Depuis le mariage de Pietro et de Rachel, pas un nuage n’a troublé la sérénité de leur union. Les vieux voisins de la ferme des Huit-Tours croient voir revivre M. et Mme Stella dans le jeune couple, tant Rachel est soumise et Pietro affectueux. Leurs affaires prospèrent, et Pietro se flatte de pouvoir assurer l’avenir de sa nombreuse famille, comme le brave missée avait assuré le sien et celui de ses frères. Rachel est encore belle, quoique déjà entourée d’enfans. Mme Stella la douairière vit et gouverne toujours. Philomène a épousé un jeune fermier des environs. Pietro ne désire que la prolongation de son bonheur, car Rachel lui a tenu parole, et le moindre doute n’est jamais venu se placer entre les deux époux. Il se sent complètement, parfaitement aimé, et il s’est donné lui-même en échange de cet amour.
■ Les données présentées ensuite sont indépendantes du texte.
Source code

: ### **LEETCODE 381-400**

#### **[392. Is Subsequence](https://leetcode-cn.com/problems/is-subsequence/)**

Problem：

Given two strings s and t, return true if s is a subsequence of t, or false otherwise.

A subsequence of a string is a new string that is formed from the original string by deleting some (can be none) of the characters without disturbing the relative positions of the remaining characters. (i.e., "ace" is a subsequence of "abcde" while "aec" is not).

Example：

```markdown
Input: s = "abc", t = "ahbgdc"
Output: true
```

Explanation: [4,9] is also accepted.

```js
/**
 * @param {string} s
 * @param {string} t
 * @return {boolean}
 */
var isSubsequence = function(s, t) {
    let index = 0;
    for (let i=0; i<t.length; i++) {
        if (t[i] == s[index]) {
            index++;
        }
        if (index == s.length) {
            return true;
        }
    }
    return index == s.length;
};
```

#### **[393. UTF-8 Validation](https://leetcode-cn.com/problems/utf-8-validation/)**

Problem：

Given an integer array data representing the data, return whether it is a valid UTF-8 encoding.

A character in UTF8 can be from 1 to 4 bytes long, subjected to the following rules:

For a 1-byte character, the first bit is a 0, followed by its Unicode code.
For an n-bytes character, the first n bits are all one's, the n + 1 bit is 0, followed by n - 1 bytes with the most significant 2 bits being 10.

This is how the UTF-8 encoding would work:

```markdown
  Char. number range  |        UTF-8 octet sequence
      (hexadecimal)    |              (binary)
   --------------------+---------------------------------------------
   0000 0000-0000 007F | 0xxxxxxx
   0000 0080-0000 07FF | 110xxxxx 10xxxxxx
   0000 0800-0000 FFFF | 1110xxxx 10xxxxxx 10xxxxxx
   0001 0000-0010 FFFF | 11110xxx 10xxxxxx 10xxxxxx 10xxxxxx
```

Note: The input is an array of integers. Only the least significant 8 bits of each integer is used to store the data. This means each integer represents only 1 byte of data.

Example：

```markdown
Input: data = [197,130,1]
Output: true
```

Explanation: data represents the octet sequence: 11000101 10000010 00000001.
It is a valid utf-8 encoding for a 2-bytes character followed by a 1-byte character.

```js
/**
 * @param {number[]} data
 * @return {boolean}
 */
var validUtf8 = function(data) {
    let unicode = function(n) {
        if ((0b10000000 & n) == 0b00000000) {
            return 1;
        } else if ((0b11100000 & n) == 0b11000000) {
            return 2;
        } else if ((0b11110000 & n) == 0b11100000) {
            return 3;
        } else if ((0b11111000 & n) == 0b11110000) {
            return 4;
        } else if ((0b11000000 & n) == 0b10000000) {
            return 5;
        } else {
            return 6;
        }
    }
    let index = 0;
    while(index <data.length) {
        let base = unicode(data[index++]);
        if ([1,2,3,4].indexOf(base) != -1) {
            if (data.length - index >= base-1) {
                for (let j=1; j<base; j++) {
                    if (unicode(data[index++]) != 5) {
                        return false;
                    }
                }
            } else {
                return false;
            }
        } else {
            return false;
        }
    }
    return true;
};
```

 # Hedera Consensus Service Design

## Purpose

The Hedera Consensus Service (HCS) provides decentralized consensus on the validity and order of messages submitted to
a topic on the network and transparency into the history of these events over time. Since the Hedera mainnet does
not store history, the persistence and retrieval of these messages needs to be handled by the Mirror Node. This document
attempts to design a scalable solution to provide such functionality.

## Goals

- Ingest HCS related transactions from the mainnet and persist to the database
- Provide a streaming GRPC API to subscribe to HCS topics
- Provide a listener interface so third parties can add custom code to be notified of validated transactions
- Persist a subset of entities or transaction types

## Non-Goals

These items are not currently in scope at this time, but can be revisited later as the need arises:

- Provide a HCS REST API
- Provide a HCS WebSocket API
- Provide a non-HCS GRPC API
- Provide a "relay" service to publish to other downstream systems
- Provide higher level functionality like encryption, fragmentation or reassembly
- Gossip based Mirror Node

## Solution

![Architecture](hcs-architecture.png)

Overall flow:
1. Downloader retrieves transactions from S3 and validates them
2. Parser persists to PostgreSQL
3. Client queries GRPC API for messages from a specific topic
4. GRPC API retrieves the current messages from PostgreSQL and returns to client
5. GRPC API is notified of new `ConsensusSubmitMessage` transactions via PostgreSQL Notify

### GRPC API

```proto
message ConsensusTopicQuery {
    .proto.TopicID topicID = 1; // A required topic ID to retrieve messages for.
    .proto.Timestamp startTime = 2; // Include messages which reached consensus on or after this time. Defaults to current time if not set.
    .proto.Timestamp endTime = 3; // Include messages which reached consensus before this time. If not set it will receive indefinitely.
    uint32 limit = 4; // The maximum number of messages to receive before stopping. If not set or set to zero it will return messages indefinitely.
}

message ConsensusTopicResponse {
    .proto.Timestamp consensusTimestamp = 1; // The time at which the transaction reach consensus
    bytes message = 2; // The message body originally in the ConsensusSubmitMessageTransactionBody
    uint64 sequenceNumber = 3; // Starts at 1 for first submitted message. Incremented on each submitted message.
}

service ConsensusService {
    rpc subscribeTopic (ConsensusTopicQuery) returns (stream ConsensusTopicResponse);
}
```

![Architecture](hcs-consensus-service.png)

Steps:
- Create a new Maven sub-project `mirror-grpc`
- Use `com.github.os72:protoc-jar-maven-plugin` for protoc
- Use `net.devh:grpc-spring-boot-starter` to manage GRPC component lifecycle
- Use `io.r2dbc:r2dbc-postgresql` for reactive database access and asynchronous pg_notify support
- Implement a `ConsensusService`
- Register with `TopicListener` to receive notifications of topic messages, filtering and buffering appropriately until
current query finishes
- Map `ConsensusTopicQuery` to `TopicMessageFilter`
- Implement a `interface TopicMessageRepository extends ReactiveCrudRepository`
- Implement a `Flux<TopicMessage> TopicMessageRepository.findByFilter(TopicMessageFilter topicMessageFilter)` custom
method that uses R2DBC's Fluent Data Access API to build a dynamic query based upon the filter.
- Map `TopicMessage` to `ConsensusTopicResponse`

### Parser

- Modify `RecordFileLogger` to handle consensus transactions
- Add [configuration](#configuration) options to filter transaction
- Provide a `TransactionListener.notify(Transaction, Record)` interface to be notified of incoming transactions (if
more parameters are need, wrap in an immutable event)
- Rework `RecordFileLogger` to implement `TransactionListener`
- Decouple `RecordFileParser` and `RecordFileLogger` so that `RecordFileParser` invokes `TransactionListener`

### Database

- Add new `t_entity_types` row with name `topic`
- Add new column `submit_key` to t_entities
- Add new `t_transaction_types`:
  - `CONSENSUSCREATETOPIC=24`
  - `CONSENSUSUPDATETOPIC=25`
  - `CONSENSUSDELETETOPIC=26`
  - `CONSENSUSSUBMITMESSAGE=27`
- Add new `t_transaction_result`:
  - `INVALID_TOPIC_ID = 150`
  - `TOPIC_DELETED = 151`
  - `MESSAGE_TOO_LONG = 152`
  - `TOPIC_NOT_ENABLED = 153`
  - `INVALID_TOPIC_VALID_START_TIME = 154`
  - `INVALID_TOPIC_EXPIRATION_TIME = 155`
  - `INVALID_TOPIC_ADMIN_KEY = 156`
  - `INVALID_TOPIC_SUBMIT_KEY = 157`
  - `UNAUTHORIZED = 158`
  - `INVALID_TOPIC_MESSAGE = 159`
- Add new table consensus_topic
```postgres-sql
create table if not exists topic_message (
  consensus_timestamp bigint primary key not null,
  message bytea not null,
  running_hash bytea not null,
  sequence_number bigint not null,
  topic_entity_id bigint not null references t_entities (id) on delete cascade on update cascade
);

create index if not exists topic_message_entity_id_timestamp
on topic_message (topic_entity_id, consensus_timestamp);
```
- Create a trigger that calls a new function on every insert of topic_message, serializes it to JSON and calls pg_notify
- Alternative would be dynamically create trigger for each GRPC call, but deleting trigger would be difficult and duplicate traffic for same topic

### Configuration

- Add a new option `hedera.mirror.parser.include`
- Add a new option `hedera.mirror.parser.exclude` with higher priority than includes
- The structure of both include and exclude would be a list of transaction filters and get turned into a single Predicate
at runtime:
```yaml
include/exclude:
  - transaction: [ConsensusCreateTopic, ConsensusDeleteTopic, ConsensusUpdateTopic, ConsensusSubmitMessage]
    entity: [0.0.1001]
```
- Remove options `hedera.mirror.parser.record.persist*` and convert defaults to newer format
Quant à ses opinions politiques, elles ont passé par différentes phases, et elles ne ressemblent plus guère maintenant à celles du vieux fermier. Il se persuada en premier lieu que, pour avoir un avis à soi en pareilles matières, il fallait nécessairement avoir fait de profondes études, et qu’un villageois ignorant comme lui devait s’interdire toute pensée de ce genre. Petit à petit pourtant le bruit de certaines mesures adoptées par le gouvernement autrichien arriva jusqu’à la ferme, et révolta son cœur et sa conscience de chrétien. Pietro alors se permit le blâme, mais seulement vis-à-vis des agens secondaires de l’état, et il plaignit le souverain qu’on rendait responsable de tant d’iniquités. Filippo cependant a entrepris de prouver à son frère que le monarque n’était pas aussi étranger qu’il le croyait aux actes de ses ministres. Forcé de se rendre à l’évidence en lisant les dernières ordonnances du gouvernement impérial sur la conscription, sur les monnaies, sur l’organisation des médecins de campagne, Pietro a soupiré et s’est rendu. Il n’est ni ne sera jamais un conspirateur; mais il aime, il plaint son pays, il voudrait le voir libre et heureux. — Jamais je ne lèverai la main contre mes compatriotes, disait le brave fermier il y a peu de mois encore. Si jamais je les vois attaqués, n’importe par qui,... sur mon âme, je les défendrai.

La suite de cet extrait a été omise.